**TASK TO COMPLETE**
Scan the records below for the line containing "improving metabolic risk" and the line containing "seem much more". Copy both, plus every line between, exactly.

**RAW DATA**
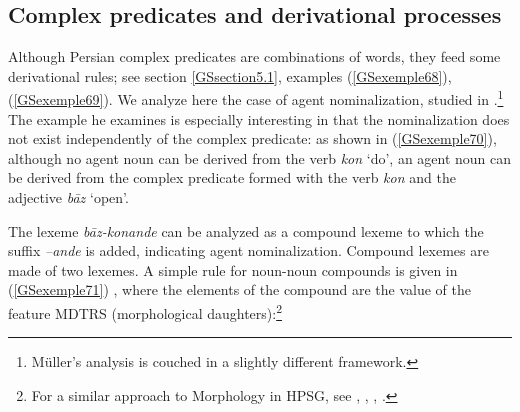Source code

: \documentclass[output=paper]{langsci/langscibook}
\begin{document}
{\subsection{Complex predicates and derivational processes}\label{GSsection5.2}

Although Persian complex predicates are combinations of words, they feed some derivational rules; see section \ref{GSsection5.1}, examples (\ref{GSexemple68}), (\ref{GSexemple69}). We analyze here the case of agent nominalization, studied in \cite{muller2010persian}.\footnote{Müller’s analysis is couched in a slightly different framework.} The example he examines is especially interesting in that the nominalization does not exist independently of the complex predicate: as shown in (\ref{GSexemple70}), although no agent noun can be derived from the verb \textit{kon} `do', an agent noun can be derived from the complex predicate formed with the verb \textit{kon} and the adjective \textit{b\=az} `open'.


\begin{exe}
\end{exe}

The lexeme \textit{b\=az-konande} can be analyzed as a compound lexeme to which the suffix \textit{–ande} is added, indicating agent nominalization. Compound lexemes are made of two lexemes. A simple rule for noun-noun compounds is given in (\ref{GSexemple71}) \citep{bonami2018lexeme}, where the elements of the compound are the value of the feature MDTRS (morphological daughters):\footnote{For a similar approach to Morphology in HPSG, see \cite{orgun1996sign}, \cite{riehemann1998type}, \cite{koenig1999lexical}, \cite{sag2003syntactic}.}

\begin{exe}
\end{exe}

}
\end{document}
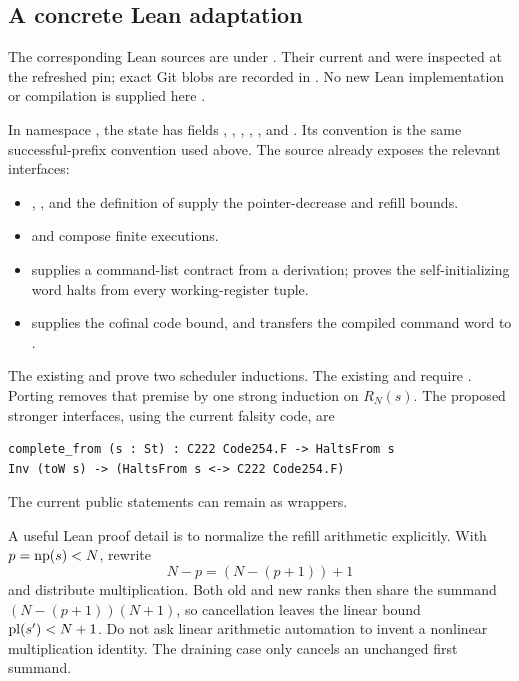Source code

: \subsection{A concrete Lean adaptation}

The corresponding Lean sources are under . Their current  and  were inspected at the refreshed pin; exact Git blobs are recorded in . No new Lean implementation or compilation is supplied here \cite{leanenum}.

In namespace , the state  has fields , , , , , and . Its  convention is the same successful-prefix convention used above. The source already exposes the relevant interfaces:
\begin{itemize}
\item {}, , and the definition of  supply the pointer-decrease and refill bounds.
\item {} and  compose finite executions.
\item {} supplies a command-list contract from a derivation;  proves the self-initializing word halts from every working-register tuple.
\item {} supplies the cofinal code bound, and  transfers the compiled command word to .
\end{itemize}

The existing  and  prove two scheduler inductions. The existing  and  require . Porting  removes that premise by one strong induction on $R_N(s)$. The proposed stronger interfaces, using the current falsity code, are
\begin{lstlisting}
complete_from (s : St) : C222 Code254.F -> HaltsFrom s
Inv (toW s) -> (HaltsFrom s <-> C222 Code254.F)
\end{lstlisting}
The current public statements can remain as wrappers.

A useful Lean proof detail is to normalize the refill arithmetic explicitly. With $p=\np(s)<N$, rewrite
\[
 N-p=(N-(p+1))+1
\]
and distribute multiplication. Both old and new ranks then share the summand $(N-(p+1))(N+1)$, so cancellation leaves the linear bound $\pl(s')<N+1$. Do not ask linear arithmetic automation to invent a nonlinear multiplication identity. The draining case only cancels an unchanged first summand.

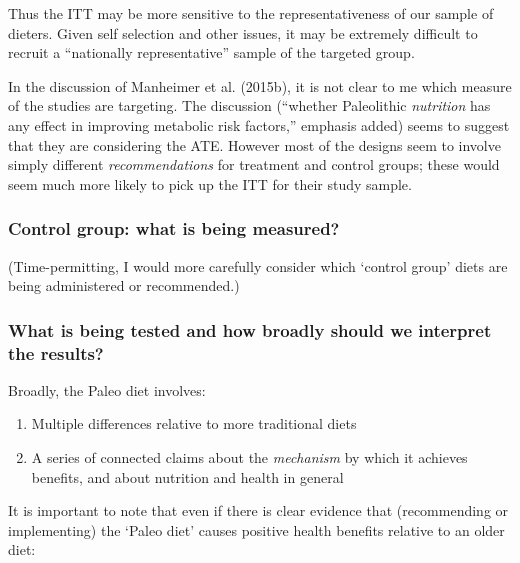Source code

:\documentclass[]{tufte-handout}
\begin{document}
Thus the ITT may be more sensitive to the representativeness of our
sample of dieters. Given self selection and other issues, it may be
extremely difficult to recruit a ``nationally representative'' sample of
the targeted group.

In the discussion of Manheimer et al. (2015b), it is not clear to me
which measure of the studies are targeting. The discussion (``whether
Paleolithic \emph{nutrition} has any effect in improving metabolic risk
factors,'' emphasis added) seems to suggest that they are considering
the ATE. However most of the designs seem to involve simply different
\emph{recommendations} for treatment and control groups; these would
seem much more likely to pick up the ITT for their study sample.

\hypertarget{control-group-what-is-being-measured}{%
\subsubsection{Control group: what is being
measured?}\label{control-group-what-is-being-measured}}

(Time-permitting, I would more carefully consider which `control group'
diets are being administered or recommended.)

\hfill\break

\hypertarget{what-is-being-tested-and-how-broadly-should-we-interpret-the-results}{%
\subsubsection{What is being tested and how broadly should we interpret
the
results?}\label{what-is-being-tested-and-how-broadly-should-we-interpret-the-results}}

Broadly, the Paleo diet involves:

\begin{enumerate}
\def\labelenumi{\arabic{enumi}.}
\item
  Multiple differences relative to more traditional diets
\item
  A series of connected claims about the \emph{mechanism} by which it
  achieves benefits, and about nutrition and health in general
\end{enumerate}

\hfill\break

It is important to note that even if there is clear evidence that
(recommending or implementing) the `Paleo diet' causes positive health
benefits relative to an older diet:
\end{document}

**EXERCISE RESPONSE**
Paleolithic \emph{nutrition} has any effect in improving metabolic risk
factors,'' emphasis added) seems to suggest that they are considering
the ATE. However most of the designs seem to involve simply different
\emph{recommendations} for treatment and control groups; these would
seem much more likely to pick up the ITT for their study sample.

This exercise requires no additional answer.